## TASK REQUIREMENTS
Please print each record below exactly as it is written.

## MATERIAL FOR THIS TASK

______

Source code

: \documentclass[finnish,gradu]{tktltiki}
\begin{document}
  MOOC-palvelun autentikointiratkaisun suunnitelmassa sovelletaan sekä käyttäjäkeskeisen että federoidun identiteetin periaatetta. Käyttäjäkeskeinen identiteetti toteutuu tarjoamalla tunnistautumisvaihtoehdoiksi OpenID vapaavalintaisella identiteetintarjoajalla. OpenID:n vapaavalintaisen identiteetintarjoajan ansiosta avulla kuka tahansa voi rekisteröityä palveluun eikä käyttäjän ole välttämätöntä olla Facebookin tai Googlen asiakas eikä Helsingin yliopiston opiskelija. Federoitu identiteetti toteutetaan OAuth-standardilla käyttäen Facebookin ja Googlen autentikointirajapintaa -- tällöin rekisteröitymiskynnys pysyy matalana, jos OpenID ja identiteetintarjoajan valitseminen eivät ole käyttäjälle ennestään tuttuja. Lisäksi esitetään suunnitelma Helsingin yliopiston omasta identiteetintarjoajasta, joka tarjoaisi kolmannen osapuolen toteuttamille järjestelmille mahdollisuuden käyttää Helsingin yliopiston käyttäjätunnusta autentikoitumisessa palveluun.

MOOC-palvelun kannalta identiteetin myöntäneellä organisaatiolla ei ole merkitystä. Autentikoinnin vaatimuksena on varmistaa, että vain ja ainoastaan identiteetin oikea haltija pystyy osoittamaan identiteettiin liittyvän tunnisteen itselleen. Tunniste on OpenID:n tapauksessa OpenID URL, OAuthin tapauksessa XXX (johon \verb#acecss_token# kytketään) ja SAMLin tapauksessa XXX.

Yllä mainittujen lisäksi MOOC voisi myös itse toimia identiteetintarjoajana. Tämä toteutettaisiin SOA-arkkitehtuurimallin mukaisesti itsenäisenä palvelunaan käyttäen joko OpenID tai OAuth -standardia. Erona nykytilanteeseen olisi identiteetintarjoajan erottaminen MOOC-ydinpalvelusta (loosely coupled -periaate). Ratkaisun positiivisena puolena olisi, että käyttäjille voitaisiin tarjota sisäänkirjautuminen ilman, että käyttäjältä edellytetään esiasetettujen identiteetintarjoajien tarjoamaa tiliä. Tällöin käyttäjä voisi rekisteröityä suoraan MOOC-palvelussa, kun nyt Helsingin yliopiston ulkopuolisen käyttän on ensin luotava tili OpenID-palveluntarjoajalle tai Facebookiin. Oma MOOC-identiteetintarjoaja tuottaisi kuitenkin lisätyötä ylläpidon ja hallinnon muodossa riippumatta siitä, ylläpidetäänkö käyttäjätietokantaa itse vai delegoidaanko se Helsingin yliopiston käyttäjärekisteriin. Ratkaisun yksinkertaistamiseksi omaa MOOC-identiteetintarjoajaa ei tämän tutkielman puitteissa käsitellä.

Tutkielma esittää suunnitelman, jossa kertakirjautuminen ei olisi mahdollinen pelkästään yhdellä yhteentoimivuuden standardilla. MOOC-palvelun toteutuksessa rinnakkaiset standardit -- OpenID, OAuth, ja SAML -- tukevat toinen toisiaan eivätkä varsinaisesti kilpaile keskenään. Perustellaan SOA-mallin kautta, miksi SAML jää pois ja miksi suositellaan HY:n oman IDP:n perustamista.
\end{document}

______

## TASK RESPONSE
Source code

: \documentclass[finnish,gradu]{tktltiki}
\begin{document}
  MOOC-palvelun autentikointiratkaisun suunnitelmassa sovelletaan sekä käyttäjäkeskeisen että federoidun identiteetin periaatetta. Käyttäjäkeskeinen identiteetti toteutuu tarjoamalla tunnistautumisvaihtoehdoiksi OpenID vapaavalintaisella identiteetintarjoajalla. OpenID:n vapaavalintaisen identiteetintarjoajan ansiosta avulla kuka tahansa voi rekisteröityä palveluun eikä käyttäjän ole välttämätöntä olla Facebookin tai Googlen asiakas eikä Helsingin yliopiston opiskelija. Federoitu identiteetti toteutetaan OAuth-standardilla käyttäen Facebookin ja Googlen autentikointirajapintaa -- tällöin rekisteröitymiskynnys pysyy matalana, jos OpenID ja identiteetintarjoajan valitseminen eivät ole käyttäjälle ennestään tuttuja. Lisäksi esitetään suunnitelma Helsingin yliopiston omasta identiteetintarjoajasta, joka tarjoaisi kolmannen osapuolen toteuttamille järjestelmille mahdollisuuden käyttää Helsingin yliopiston käyttäjätunnusta autentikoitumisessa palveluun.

MOOC-palvelun kannalta identiteetin myöntäneellä organisaatiolla ei ole merkitystä. Autentikoinnin vaatimuksena on varmistaa, että vain ja ainoastaan identiteetin oikea haltija pystyy osoittamaan identiteettiin liittyvän tunnisteen itselleen. Tunniste on OpenID:n tapauksessa OpenID URL, OAuthin tapauksessa XXX (johon \verb#acecss_token# kytketään) ja SAMLin tapauksessa XXX.

Yllä mainittujen lisäksi MOOC voisi myös itse toimia identiteetintarjoajana. Tämä toteutettaisiin SOA-arkkitehtuurimallin mukaisesti itsenäisenä palvelunaan käyttäen joko OpenID tai OAuth -standardia. Erona nykytilanteeseen olisi identiteetintarjoajan erottaminen MOOC-ydinpalvelusta (loosely coupled -periaate). Ratkaisun positiivisena puolena olisi, että käyttäjille voitaisiin tarjota sisäänkirjautuminen ilman, että käyttäjältä edellytetään esiasetettujen identiteetintarjoajien tarjoamaa tiliä. Tällöin käyttäjä voisi rekisteröityä suoraan MOOC-palvelussa, kun nyt Helsingin yliopiston ulkopuolisen käyttän on ensin luotava tili OpenID-palveluntarjoajalle tai Facebookiin. Oma MOOC-identiteetintarjoaja tuottaisi kuitenkin lisätyötä ylläpidon ja hallinnon muodossa riippumatta siitä, ylläpidetäänkö käyttäjätietokantaa itse vai delegoidaanko se Helsingin yliopiston käyttäjärekisteriin. Ratkaisun yksinkertaistamiseksi omaa MOOC-identiteetintarjoajaa ei tämän tutkielman puitteissa käsitellä.

Tutkielma esittää suunnitelman, jossa kertakirjautuminen ei olisi mahdollinen pelkästään yhdellä yhteentoimivuuden standardilla. MOOC-palvelun toteutuksessa rinnakkaiset standardit -- OpenID, OAuth, ja SAML -- tukevat toinen toisiaan eivätkä varsinaisesti kilpaile keskenään. Perustellaan SOA-mallin kautta, miksi SAML jää pois ja miksi suositellaan HY:n oman IDP:n perustamista.
\end{document}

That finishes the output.